3. Encrypt Your Devices 

Solutions provide peace of mind by encrypting devices, emails, and data. 

Modern workplaces are often heavily decentralized, typically because of the number of devices which operate in networks. 

IoT tech and BYOD policies have led to new security challenges for SMBs. The amount of devices, whether it’s cell phones, laptops, printers, or even smart TVshas surged, meaning there are many more entry points for cybercriminals to take advantage of. 

Using encryption on all devices which access your network is a critical aspect of ensuring the prevention of data loss. 

4. Back Up Regularly 

It’s crucially important to consistently back up your organization’s data. 

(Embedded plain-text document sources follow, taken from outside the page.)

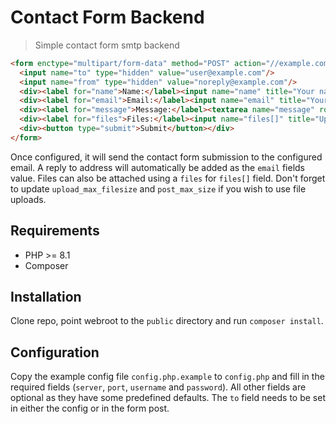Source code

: Contact Form Backend
===================
> Simple contact form smtp backend

```html
<form enctype="multipart/form-data" method="POST" action="//example.com" accept-charset="UTF-8">
  <input name="to" type="hidden" value="user@example.com"/>
  <input name="from" type="hidden" value="noreply@example.com"/>
  <div><label for="name">Name:</label><input name="name" title="Your name" type="text"/></div>
  <div><label for="email">Email:</label><input name="email" title="Your e-mail" type="text"/></div>
  <div><label for="message">Message:</label><textarea name="message" rows="5"></textarea></div>
  <div><label for="files">Files:</label><input name="files[]" title="Upload files" type="file"/></div>
  <div><button type="submit">Submit</button></div>
</form>
```

Once configured, it will send the contact form submission to the configured email. A reply to address will automatically be added as the `email` fields value. Files can also be attached using a `files` for `files[]` field. Don't forget to update `upload_max_filesize` and `post_max_size` if you wish to use file uploads.

## Requirements

* PHP >= 8.1
* Composer

## Installation

Clone repo, point webroot to the `public` directory and run `composer install`.

## Configuration

Copy the example config file `config.php.example` to `config.php` and fill in the required fields (`server`, `port`, `username` and `password`). All other fields are optional as they have some predefined defaults. The `to` field needs to be set in either the config or in the form post.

SMBs possess more data than ever, and the amount of information created and processed by businesses increases every year. 90% of all data in the world was generated in just the last two years. 

This has put more pressure on small and midsize organizations to effectively look after the data they collect. In addition, new data laws brought about to protect consumers, such as GDPR and CCPAare mandating that companies take more responsibility for maintaining data. 

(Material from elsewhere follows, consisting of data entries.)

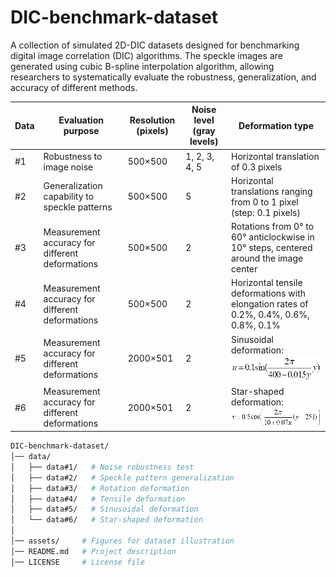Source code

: # DIC-benchmark-dataset
A collection of simulated 2D-DIC datasets designed for benchmarking digital image correlation (DIC) algorithms. The speckle images are generated using cubic B-spline interpolation algorithm, allowing researchers to systematically evaluate the robustness, generalization, and accuracy of different methods.

| Data | **Evaluation purpose**                           | **Resolution (pixels)** | **Noise level (gray levels)** | **Deformation type**                                         |
| ---- | ------------------------------------------------ | ----------------------- | ----------------------------- | ------------------------------------------------------------ |
| #1   | Robustness to image noise                        | 500×500                 | 1, 2, 3, 4, 5                 | Horizontal translation of 0.3 pixels                         |
| #2   | Generalization capability to speckle patterns    | 500×500                 | 5                             | Horizontal translations ranging from 0 to 1 pixel (step: 0.1 pixels) |
| #3   | Measurement accuracy for different  deformations | 500×500                 | 2                             | Rotations from 0° to 60° anticlockwise in 10° steps, centered around the image center |
| #4   | Measurement accuracy for different  deformations | 500×500                 | 2                             | Horizontal tensile deformations with elongation rates of 0.2%, 0.4%, 0.6%, 0.8%, 0.1% |
| #5   | Measurement accuracy for different  deformations | 2000×501                | 2                             | Sinusoidal deformation: ![img](assets/clip_image002.gif)     |
| #6   | Measurement accuracy for different  deformations | 2000×501                | 2                             | Star-shaped deformation: ![img](assets/clip_image002-1757834459889-2.gif) |

```bash
DIC-benchmark-dataset/
│── data/
│   ├── data#1/   # Noise robustness test
│   ├── data#2/   # Speckle pattern generalization
│   ├── data#3/   # Rotation deformation
│   ├── data#4/   # Tensile deformation
│   ├── data#5/   # Sinusoidal deformation
│   └── data#6/   # Star-shaped deformation
│
│── assets/     # Figures for dataset illustration
│── README.md   # Project description
│── LICENSE     # License file
```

Backups can be stored on physical servers on-premiseor through the cloud. Both options provide the ability to secure your data with image-based backups. 

These images can be backed-up as frequently as every 15 minutes if using cloud-based storage, keeping data loss to minimum in the event of disaster recovery.  

5. Use Secure Passwords 

This may seem obvious, but weak passwords are still an enormous blind spot for many organizations. 

Of confirmed data breaches that affect SMBs, nearly two-thirds occur because of weak, default, or stolen passwords. 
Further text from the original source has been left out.